*Problem statement:*
I'd ask you to write out the lines below exactly, with no images.

*Materials provided:*
━━━

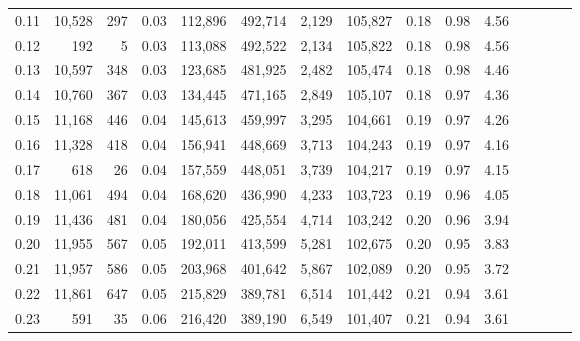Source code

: \begin{tabular}{rrrcrrrrrrrrrrr}
0.11 &  10,528 &    297 &                                       0.03 &  112,896 &  492,714 &    2,129 &  105,827 &  0.18 &  0.98 &                         4.56 \\
0.12 &     192 &      5 &                                       0.03 &  113,088 &  492,522 &    2,134 &  105,822 &  0.18 &  0.98 &                         4.56 \\
0.13 &  10,597 &    348 &                                       0.03 &  123,685 &  481,925 &    2,482 &  105,474 &  0.18 &  0.98 &                         4.46 \\
0.14 &  10,760 &    367 &                                       0.03 &  134,445 &  471,165 &    2,849 &  105,107 &  0.18 &  0.97 &                         4.36 \\
0.15 &  11,168 &    446 &                                       0.04 &  145,613 &  459,997 &    3,295 &  104,661 &  0.19 &  0.97 &                         4.26 \\
0.16 &  11,328 &    418 &                                       0.04 &  156,941 &  448,669 &    3,713 &  104,243 &  0.19 &  0.97 &                         4.16 \\
0.17 &     618 &     26 &                                       0.04 &  157,559 &  448,051 &    3,739 &  104,217 &  0.19 &  0.97 &                         4.15 \\
0.18 &  11,061 &    494 &                                       0.04 &  168,620 &  436,990 &    4,233 &  103,723 &  0.19 &  0.96 &                         4.05 \\
0.19 &  11,436 &    481 &                                       0.04 &  180,056 &  425,554 &    4,714 &  103,242 &  0.20 &  0.96 &                         3.94 \\
0.20 &  11,955 &    567 &                                       0.05 &  192,011 &  413,599 &    5,281 &  102,675 &  0.20 &  0.95 &                         3.83 \\
0.21 &  11,957 &    586 &                                       0.05 &  203,968 &  401,642 &    5,867 &  102,089 &  0.20 &  0.95 &                         3.72 \\
0.22 &  11,861 &    647 &                                       0.05 &  215,829 &  389,781 &    6,514 &  101,442 &  0.21 &  0.94 &                         3.61 \\
0.23 &     591 &     35 &                                       0.06 &  216,420 &  389,190 &    6,549 &  101,407 &  0.21 &  0.94 &                         3.61 \\

\end{tabular}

━━━

*Response:*
Source code

: \begin{tabular}{rrrcrrrrrrrrrrr}
0.11 &  10,528 &    297 &                                       0.03 &  112,896 &  492,714 &    2,129 &  105,827 &  0.18 &  0.98 &                         4.56 \\
0.12 &     192 &      5 &                                       0.03 &  113,088 &  492,522 &    2,134 &  105,822 &  0.18 &  0.98 &                         4.56 \\
0.13 &  10,597 &    348 &                                       0.03 &  123,685 &  481,925 &    2,482 &  105,474 &  0.18 &  0.98 &                         4.46 \\
0.14 &  10,760 &    367 &                                       0.03 &  134,445 &  471,165 &    2,849 &  105,107 &  0.18 &  0.97 &                         4.36 \\
0.15 &  11,168 &    446 &                                       0.04 &  145,613 &  459,997 &    3,295 &  104,661 &  0.19 &  0.97 &                         4.26 \\
0.16 &  11,328 &    418 &                                       0.04 &  156,941 &  448,669 &    3,713 &  104,243 &  0.19 &  0.97 &                         4.16 \\
0.17 &     618 &     26 &                                       0.04 &  157,559 &  448,051 &    3,739 &  104,217 &  0.19 &  0.97 &                         4.15 \\
0.18 &  11,061 &    494 &                                       0.04 &  168,620 &  436,990 &    4,233 &  103,723 &  0.19 &  0.96 &                         4.05 \\
0.19 &  11,436 &    481 &                                       0.04 &  180,056 &  425,554 &    4,714 &  103,242 &  0.20 &  0.96 &                         3.94 \\
0.20 &  11,955 &    567 &                                       0.05 &  192,011 &  413,599 &    5,281 &  102,675 &  0.20 &  0.95 &                         3.83 \\
0.21 &  11,957 &    586 &                                       0.05 &  203,968 &  401,642 &    5,867 &  102,089 &  0.20 &  0.95 &                         3.72 \\
0.22 &  11,861 &    647 &                                       0.05 &  215,829 &  389,781 &    6,514 &  101,442 &  0.21 &  0.94 &                         3.61 \\
0.23 &     591 &     35 &                                       0.06 &  216,420 &  389,190 &    6,549 &  101,407 &  0.21 &  0.94 &                         3.61 \\

\end{tabular}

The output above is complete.